SUPPLIED MATERIAL Start Marker

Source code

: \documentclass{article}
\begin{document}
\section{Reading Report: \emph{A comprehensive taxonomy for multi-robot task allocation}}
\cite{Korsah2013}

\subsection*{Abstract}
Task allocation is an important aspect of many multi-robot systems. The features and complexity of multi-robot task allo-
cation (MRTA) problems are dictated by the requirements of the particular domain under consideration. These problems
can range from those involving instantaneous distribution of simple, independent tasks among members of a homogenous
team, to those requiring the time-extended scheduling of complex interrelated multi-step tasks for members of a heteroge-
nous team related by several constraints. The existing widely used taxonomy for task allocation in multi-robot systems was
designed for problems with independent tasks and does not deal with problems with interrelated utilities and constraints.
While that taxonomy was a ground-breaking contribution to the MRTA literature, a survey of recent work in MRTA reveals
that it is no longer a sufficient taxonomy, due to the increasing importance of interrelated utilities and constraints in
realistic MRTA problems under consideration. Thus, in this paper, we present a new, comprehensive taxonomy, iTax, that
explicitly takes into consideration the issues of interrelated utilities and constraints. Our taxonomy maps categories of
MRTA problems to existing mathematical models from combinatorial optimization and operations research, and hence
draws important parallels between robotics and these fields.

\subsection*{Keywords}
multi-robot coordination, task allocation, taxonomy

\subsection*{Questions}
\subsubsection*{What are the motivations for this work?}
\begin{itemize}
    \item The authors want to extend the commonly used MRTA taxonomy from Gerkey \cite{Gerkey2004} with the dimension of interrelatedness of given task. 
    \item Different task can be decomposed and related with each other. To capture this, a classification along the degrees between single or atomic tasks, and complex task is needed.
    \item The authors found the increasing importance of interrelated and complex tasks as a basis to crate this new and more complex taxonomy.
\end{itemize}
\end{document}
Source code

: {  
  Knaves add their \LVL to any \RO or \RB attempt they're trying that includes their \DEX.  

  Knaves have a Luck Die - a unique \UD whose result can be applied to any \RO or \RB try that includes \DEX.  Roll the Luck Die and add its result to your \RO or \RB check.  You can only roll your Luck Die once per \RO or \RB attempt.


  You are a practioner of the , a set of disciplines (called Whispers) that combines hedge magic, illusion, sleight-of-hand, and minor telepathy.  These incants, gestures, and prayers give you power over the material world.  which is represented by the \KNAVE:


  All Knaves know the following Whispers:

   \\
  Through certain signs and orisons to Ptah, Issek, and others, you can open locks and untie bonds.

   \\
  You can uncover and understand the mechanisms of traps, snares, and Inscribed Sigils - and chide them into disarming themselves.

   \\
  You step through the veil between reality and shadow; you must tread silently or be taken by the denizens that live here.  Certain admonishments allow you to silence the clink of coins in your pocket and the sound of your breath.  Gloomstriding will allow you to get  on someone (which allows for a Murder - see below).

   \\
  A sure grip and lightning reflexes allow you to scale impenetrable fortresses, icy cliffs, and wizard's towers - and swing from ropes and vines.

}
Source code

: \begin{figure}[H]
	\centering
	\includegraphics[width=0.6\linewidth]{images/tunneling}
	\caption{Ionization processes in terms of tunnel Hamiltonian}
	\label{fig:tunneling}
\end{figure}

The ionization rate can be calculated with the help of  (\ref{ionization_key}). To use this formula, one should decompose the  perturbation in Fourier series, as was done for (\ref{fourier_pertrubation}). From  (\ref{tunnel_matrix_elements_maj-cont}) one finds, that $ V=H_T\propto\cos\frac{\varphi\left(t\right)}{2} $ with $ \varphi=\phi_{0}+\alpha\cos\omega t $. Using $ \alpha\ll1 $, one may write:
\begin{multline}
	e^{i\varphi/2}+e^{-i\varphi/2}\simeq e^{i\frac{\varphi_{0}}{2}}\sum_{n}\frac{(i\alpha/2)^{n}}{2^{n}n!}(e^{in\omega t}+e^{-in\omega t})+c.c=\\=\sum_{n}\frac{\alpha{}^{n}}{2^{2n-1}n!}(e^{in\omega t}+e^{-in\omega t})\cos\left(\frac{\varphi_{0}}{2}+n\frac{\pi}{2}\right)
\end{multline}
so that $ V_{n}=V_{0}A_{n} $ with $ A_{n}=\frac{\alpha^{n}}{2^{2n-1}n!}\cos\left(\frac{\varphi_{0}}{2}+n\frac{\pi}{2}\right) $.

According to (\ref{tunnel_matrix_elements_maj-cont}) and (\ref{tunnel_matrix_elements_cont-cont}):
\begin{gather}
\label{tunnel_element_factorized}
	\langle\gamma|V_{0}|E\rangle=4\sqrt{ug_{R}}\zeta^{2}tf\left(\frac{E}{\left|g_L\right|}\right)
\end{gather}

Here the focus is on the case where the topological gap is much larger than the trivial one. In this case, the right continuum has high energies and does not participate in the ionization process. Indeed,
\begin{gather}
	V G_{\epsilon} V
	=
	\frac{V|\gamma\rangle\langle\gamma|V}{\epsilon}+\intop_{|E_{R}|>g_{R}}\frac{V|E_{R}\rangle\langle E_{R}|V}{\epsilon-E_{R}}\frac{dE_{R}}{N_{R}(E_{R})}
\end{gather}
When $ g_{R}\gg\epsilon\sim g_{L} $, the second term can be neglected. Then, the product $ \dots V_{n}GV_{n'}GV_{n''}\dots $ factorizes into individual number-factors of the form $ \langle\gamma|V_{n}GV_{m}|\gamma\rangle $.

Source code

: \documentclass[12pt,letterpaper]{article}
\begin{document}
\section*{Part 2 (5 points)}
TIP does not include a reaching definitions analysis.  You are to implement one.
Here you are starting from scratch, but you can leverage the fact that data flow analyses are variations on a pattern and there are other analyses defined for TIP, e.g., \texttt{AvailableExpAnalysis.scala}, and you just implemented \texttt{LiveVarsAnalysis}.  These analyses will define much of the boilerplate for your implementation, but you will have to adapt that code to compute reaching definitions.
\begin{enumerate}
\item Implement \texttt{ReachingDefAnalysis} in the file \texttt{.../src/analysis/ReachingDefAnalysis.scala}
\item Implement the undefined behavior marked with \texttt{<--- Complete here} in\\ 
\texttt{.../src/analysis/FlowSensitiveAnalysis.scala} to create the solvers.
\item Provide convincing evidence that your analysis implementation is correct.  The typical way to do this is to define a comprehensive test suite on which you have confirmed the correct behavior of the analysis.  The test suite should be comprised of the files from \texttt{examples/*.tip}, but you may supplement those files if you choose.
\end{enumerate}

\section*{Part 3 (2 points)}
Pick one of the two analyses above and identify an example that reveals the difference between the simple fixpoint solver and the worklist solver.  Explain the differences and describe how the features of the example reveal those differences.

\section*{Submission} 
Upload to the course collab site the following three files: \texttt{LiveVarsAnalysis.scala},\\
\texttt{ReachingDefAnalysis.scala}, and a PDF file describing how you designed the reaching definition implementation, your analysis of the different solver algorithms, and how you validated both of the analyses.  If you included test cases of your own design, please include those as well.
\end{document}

SUPPLIED MATERIAL End Marker

EXERCISE. From the data above, copy each line exactly.

WRITTEN SOLUTION.
Source code

: \documentclass{article}
\begin{document}
\section{Reading Report: \emph{A comprehensive taxonomy for multi-robot task allocation}}
\cite{Korsah2013}

\subsection*{Abstract}
Task allocation is an important aspect of many multi-robot systems. The features and complexity of multi-robot task allo-
cation (MRTA) problems are dictated by the requirements of the particular domain under consideration. These problems
can range from those involving instantaneous distribution of simple, independent tasks among members of a homogenous
team, to those requiring the time-extended scheduling of complex interrelated multi-step tasks for members of a heteroge-
nous team related by several constraints. The existing widely used taxonomy for task allocation in multi-robot systems was
designed for problems with independent tasks and does not deal with problems with interrelated utilities and constraints.
While that taxonomy was a ground-breaking contribution to the MRTA literature, a survey of recent work in MRTA reveals
that it is no longer a sufficient taxonomy, due to the increasing importance of interrelated utilities and constraints in
realistic MRTA problems under consideration. Thus, in this paper, we present a new, comprehensive taxonomy, iTax, that
explicitly takes into consideration the issues of interrelated utilities and constraints. Our taxonomy maps categories of
MRTA problems to existing mathematical models from combinatorial optimization and operations research, and hence
draws important parallels between robotics and these fields.

\subsection*{Keywords}
multi-robot coordination, task allocation, taxonomy

\subsection*{Questions}
\subsubsection*{What are the motivations for this work?}
\begin{itemize}
    \item The authors want to extend the commonly used MRTA taxonomy from Gerkey \cite{Gerkey2004} with the dimension of interrelatedness of given task. 
    \item Different task can be decomposed and related with each other. To capture this, a classification along the degrees between single or atomic tasks, and complex task is needed.
    \item The authors found the increasing importance of interrelated and complex tasks as a basis to crate this new and more complex taxonomy.
\end{itemize}
\end{document}
Source code

: {  
  Knaves add their \LVL to any \RO or \RB attempt they're trying that includes their \DEX.  

  Knaves have a Luck Die - a unique \UD whose result can be applied to any \RO or \RB try that includes \DEX.  Roll the Luck Die and add its result to your \RO or \RB check.  You can only roll your Luck Die once per \RO or \RB attempt.


  You are a practioner of the , a set of disciplines (called Whispers) that combines hedge magic, illusion, sleight-of-hand, and minor telepathy.  These incants, gestures, and prayers give you power over the material world.  which is represented by the \KNAVE:


  All Knaves know the following Whispers:

   \\
  Through certain signs and orisons to Ptah, Issek, and others, you can open locks and untie bonds.

   \\
  You can uncover and understand the mechanisms of traps, snares, and Inscribed Sigils - and chide them into disarming themselves.

   \\
  You step through the veil between reality and shadow; you must tread silently or be taken by the denizens that live here.  Certain admonishments allow you to silence the clink of coins in your pocket and the sound of your breath.  Gloomstriding will allow you to get  on someone (which allows for a Murder - see below).

   \\
  A sure grip and lightning reflexes allow you to scale impenetrable fortresses, icy cliffs, and wizard's towers - and swing from ropes and vines.

}
Source code

: \begin{figure}[H]
	\centering
	\includegraphics[width=0.6\linewidth]{images/tunneling}
	\caption{Ionization processes in terms of tunnel Hamiltonian}
	\label{fig:tunneling}
\end{figure}

The ionization rate can be calculated with the help of  (\ref{ionization_key}). To use this formula, one should decompose the  perturbation in Fourier series, as was done for (\ref{fourier_pertrubation}). From  (\ref{tunnel_matrix_elements_maj-cont}) one finds, that $ V=H_T\propto\cos\frac{\varphi\left(t\right)}{2} $ with $ \varphi=\phi_{0}+\alpha\cos\omega t $. Using $ \alpha\ll1 $, one may write:
\begin{multline}
	e^{i\varphi/2}+e^{-i\varphi/2}\simeq e^{i\frac{\varphi_{0}}{2}}\sum_{n}\frac{(i\alpha/2)^{n}}{2^{n}n!}(e^{in\omega t}+e^{-in\omega t})+c.c=\\=\sum_{n}\frac{\alpha{}^{n}}{2^{2n-1}n!}(e^{in\omega t}+e^{-in\omega t})\cos\left(\frac{\varphi_{0}}{2}+n\frac{\pi}{2}\right)
\end{multline}
so that $ V_{n}=V_{0}A_{n} $ with $ A_{n}=\frac{\alpha^{n}}{2^{2n-1}n!}\cos\left(\frac{\varphi_{0}}{2}+n\frac{\pi}{2}\right) $.

According to (\ref{tunnel_matrix_elements_maj-cont}) and (\ref{tunnel_matrix_elements_cont-cont}):
\begin{gather}
\label{tunnel_element_factorized}
	\langle\gamma|V_{0}|E\rangle=4\sqrt{ug_{R}}\zeta^{2}tf\left(\frac{E}{\left|g_L\right|}\right)
\end{gather}

Here the focus is on the case where the topological gap is much larger than the trivial one. In this case, the right continuum has high energies and does not participate in the ionization process. Indeed,
\begin{gather}
	V G_{\epsilon} V
	=
	\frac{V|\gamma\rangle\langle\gamma|V}{\epsilon}+\intop_{|E_{R}|>g_{R}}\frac{V|E_{R}\rangle\langle E_{R}|V}{\epsilon-E_{R}}\frac{dE_{R}}{N_{R}(E_{R})}
\end{gather}
When $ g_{R}\gg\epsilon\sim g_{L} $, the second term can be neglected. Then, the product $ \dots V_{n}GV_{n'}GV_{n''}\dots $ factorizes into individual number-factors of the form $ \langle\gamma|V_{n}GV_{m}|\gamma\rangle $.

Source code

: \documentclass[12pt,letterpaper]{article}
\begin{document}
\section*{Part 2 (5 points)}
TIP does not include a reaching definitions analysis.  You are to implement one.
Here you are starting from scratch, but you can leverage the fact that data flow analyses are variations on a pattern and there are other analyses defined for TIP, e.g., \texttt{AvailableExpAnalysis.scala}, and you just implemented \texttt{LiveVarsAnalysis}.  These analyses will define much of the boilerplate for your implementation, but you will have to adapt that code to compute reaching definitions.
\begin{enumerate}
\item Implement \texttt{ReachingDefAnalysis} in the file \texttt{.../src/analysis/ReachingDefAnalysis.scala}
\item Implement the undefined behavior marked with \texttt{<--- Complete here} in\\ 
\texttt{.../src/analysis/FlowSensitiveAnalysis.scala} to create the solvers.
\item Provide convincing evidence that your analysis implementation is correct.  The typical way to do this is to define a comprehensive test suite on which you have confirmed the correct behavior of the analysis.  The test suite should be comprised of the files from \texttt{examples/*.tip}, but you may supplement those files if you choose.
\end{enumerate}

\section*{Part 3 (2 points)}
Pick one of the two analyses above and identify an example that reveals the difference between the simple fixpoint solver and the worklist solver.  Explain the differences and describe how the features of the example reveal those differences.

\section*{Submission} 
Upload to the course collab site the following three files: \texttt{LiveVarsAnalysis.scala},\\
\texttt{ReachingDefAnalysis.scala}, and a PDF file describing how you designed the reaching definition implementation, your analysis of the different solver algorithms, and how you validated both of the analyses.  If you included test cases of your own design, please include those as well.
\end{document}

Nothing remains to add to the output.